🤖 AI Summary
This work addresses the practical limitations of conventional over-the-air computation, which relies on pre-embedded computation or massive antenna arrays and assumes near-ideal channel conditions that are difficult to achieve in real-world deployments. The paper introduces AirCPU, a novel framework that pioneers the “detached空中 computation” paradigm by directly extracting computation results from superimposed wireless signals through structured encoding, eliminating the need for pre-embedding or separate quantization. Built upon multi-level nested lattices and joint source-channel coding, the approach devises collective and successive computation mechanisms tailored for fading channels, incorporating decoupled resolution and hierarchical scaling transmission.
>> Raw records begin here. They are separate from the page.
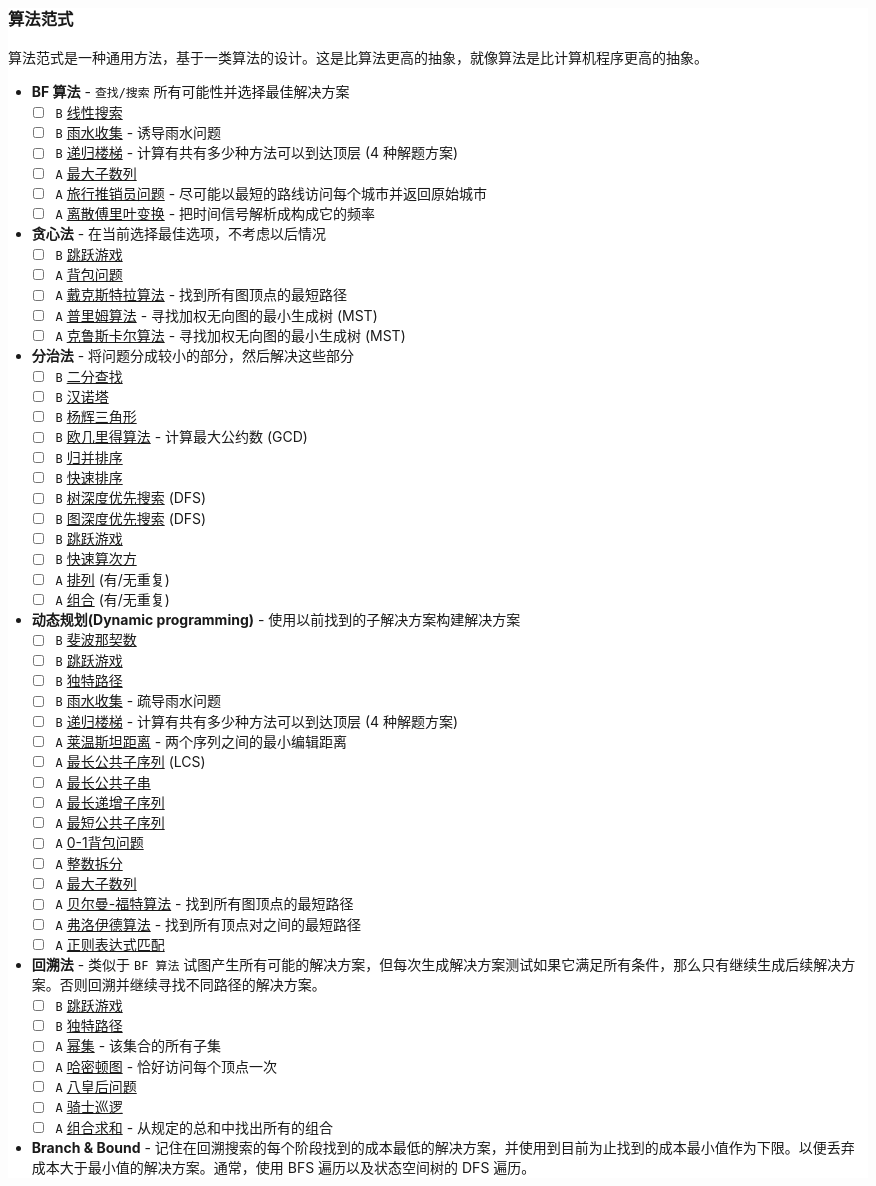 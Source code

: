 ### 算法范式

算法范式是一种通用方法，基于一类算法的设计。这是比算法更高的抽象，就像算法是比计算机程序更高的抽象。

* **BF 算法** - `查找/搜索` 所有可能性并选择最佳解决方案
  * [ ] `B` [线性搜索](docs/algorithms/search/linear-search)
  * [ ] `B` [雨水收集](docs/algorithms/uncategorized/rain-terraces) - 诱导雨水问题
  * [ ] `B` [递归楼梯](docs/algorithms/uncategorized/recursive-staircase) - 计算有共有多少种方法可以到达顶层 (4 种解题方案)
  * [ ] `A` [最大子数列](docs/algorithms/sets/maximum-subarray)
  * [ ] `A` [旅行推销员问题](docs/algorithms/graph/travelling-salesman) - 尽可能以最短的路线访问每个城市并返回原始城市
  * [ ] `A` [离散傅里叶变换](docs/algorithms/math/fourier-transform) - 把时间信号解析成构成它的频率
* **贪心法** - 在当前选择最佳选项，不考虑以后情况
  * [ ] `B` [跳跃游戏](docs/algorithms/uncategorized/jump-game)
  * [ ] `A` [背包问题](docs/algorithms/sets/knapsack-problem)
  * [ ] `A` [戴克斯特拉算法](docs/algorithms/graph/dijkstra) - 找到所有图顶点的最短路径
  * [ ] `A` [普里姆算法](docs/algorithms/graph/prim) - 寻找加权无向图的最小生成树 (MST)
  * [ ] `A` [克鲁斯卡尔算法](docs/algorithms/graph/kruskal) - 寻找加权无向图的最小生成树 (MST)
* **分治法** - 将问题分成较小的部分，然后解决这些部分
  * [ ] `B` [二分查找](docs/algorithms/search/binary-search)
  * [ ] `B` [汉诺塔](docs/algorithms/uncategorized/hanoi-tower)
  * [ ] `B` [杨辉三角形](docs/algorithms/math/pascal-triangle)
  * [ ] `B` [欧几里得算法](docs/algorithms/math/euclidean-algorithm) - 计算最大公约数 (GCD)
  * [ ] `B` [归并排序](docs/algorithms/sorting/merge-sort)
  * [ ] `B` [快速排序](docs/algorithms/sorting/quick-sort)
  * [ ] `B` [树深度优先搜索](docs/algorithms/tree/depth-first-search) (DFS)
  * [ ] `B` [图深度优先搜索](docs/algorithms/graph/depth-first-search) (DFS)
  * [ ] `B` [跳跃游戏](docs/algorithms/uncategorized/jump-game)
  * [ ] `B` [快速算次方](docs/algorithms/math/fast-powering)
  * [ ] `A` [排列](docs/algorithms/sets/permutations) (有/无重复)
  * [ ] `A` [组合](docs/algorithms/sets/combinations) (有/无重复)
* **动态规划(Dynamic programming)** - 使用以前找到的子解决方案构建解决方案
  * [ ] `B` [斐波那契数](docs/algorithms/math/fibonacci)
  * [ ] `B` [跳跃游戏](docs/algorithms/uncategorized/jump-game)
  * [ ] `B` [独特路径](docs/algorithms/uncategorized/unique-paths)
  * [ ] `B` [雨水收集](docs/algorithms/uncategorized/rain-terraces) - 疏导雨水问题
  * [ ] `B` [递归楼梯](docs/algorithms/uncategorized/recursive-staircase) - 计算有共有多少种方法可以到达顶层 (4 种解题方案)
  * [ ] `A` [莱温斯坦距离](docs/algorithms/string/levenshtein-distance) - 两个序列之间的最小编辑距离
  * [ ] `A` [最长公共子序列](docs/algorithms/sets/longest-common-subsequence) (LCS)
  * [ ] `A` [最长公共子串](docs/algorithms/string/longest-common-substring)
  * [ ] `A` [最长递增子序列](docs/algorithms/sets/longest-increasing-subsequence)
  * [ ] `A` [最短公共子序列](docs/algorithms/sets/shortest-common-supersequence)
  * [ ] `A` [0-1背包问题](docs/algorithms/sets/knapsack-problem)
  * [ ] `A` [整数拆分](docs/algorithms/math/integer-partition)
  * [ ] `A` [最大子数列](docs/algorithms/sets/maximum-subarray)
  * [ ] `A` [贝尔曼-福特算法](docs/algorithms/graph/bellman-ford) - 找到所有图顶点的最短路径
  * [ ] `A` [弗洛伊德算法](docs/algorithms/graph/floyd-warshall) - 找到所有顶点对之间的最短路径
  * [ ] `A` [正则表达式匹配](docs/algorithms/string/regular-expression-matching)
* **回溯法** - 类似于 `BF 算法` 试图产生所有可能的解决方案，但每次生成解决方案测试如果它满足所有条件，那么只有继续生成后续解决方案。否则回溯并继续寻找不同路径的解决方案。
  * [ ] `B` [跳跃游戏](docs/algorithms/uncategorized/jump-game)
  * [ ] `B` [独特路径](docs/algorithms/uncategorized/unique-paths)
  * [ ] `A` [幂集](docs/algorithms/sets/power-set) - 该集合的所有子集
  * [ ] `A` [哈密顿图](docs/algorithms/graph/hamiltonian-cycle) - 恰好访问每个顶点一次
  * [ ] `A` [八皇后问题](docs/algorithms/uncategorized/n-queens)
  * [ ] `A` [骑士巡逻](docs/algorithms/uncategorized/knight-tour)
  * [ ] `A` [组合求和](docs/algorithms/sets/combination-sum) - 从规定的总和中找出所有的组合
* **Branch & Bound** - 记住在回溯搜索的每个阶段找到的成本最低的解决方案，并使用到目前为止找到的成本最小值作为下限。以便丢弃成本大于最小值的解决方案。通常，使用 BFS 遍历以及状态空间树的 DFS 遍历。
Theoretically, when the decoding error probability is sufficiently low, the computation error is dominated solely by the finest lattice granularity, rendering the effects of channel noise and constellation constraints negligible—thereby significantly enhancing the reliability and accuracy of wireless computation.
📝 Abstract
Over-the-air computation (AirComp) has traditionally been built on the principle of pre-embedding computation into transmitted waveforms or on exploiting massive antenna arrays, often requiring the wireless multiple-access channel (MAC) to operate under conditions that approximate an ideal computational medium. This paper introduces a new computation framework, termed out-of-air computation (AirCPU), which establishes a joint source-channel coding foundation in which computation is not embedded before transmission but is instead extracted from the wireless superposition by exploiting structured coding. AirCPU operates directly on continuous-valued device data, avoiding the need for a separate source quantization stage, and employs a multi-layer nested lattice architecture that enables progressive resolution by decomposing each input into hierarchically scaled components, all transmitted over a common bounded digital constellation under a fixed power constraint. We formalize the notion of decoupled resolution, showing that in operating regimes where the decoding error probability is sufficiently small, the impact of channel noise and finite constellation constraints on distortion becomes negligible, and the resulting computation error is primarily determined by the target resolution set by the finest lattice. For fading MACs, we further introduce collective and successive computation mechanisms, in addition to the proposed direct computation, which exploit multiple decoded integer-coefficient functions and side-information functions as structural representations of the wireless superposition to significantly expand the reliable operating regime; in this context, we formulate and characterize the underlying reliability conditions and integer optimization problems, and develop a structured low-complexity two-group approximation to address them.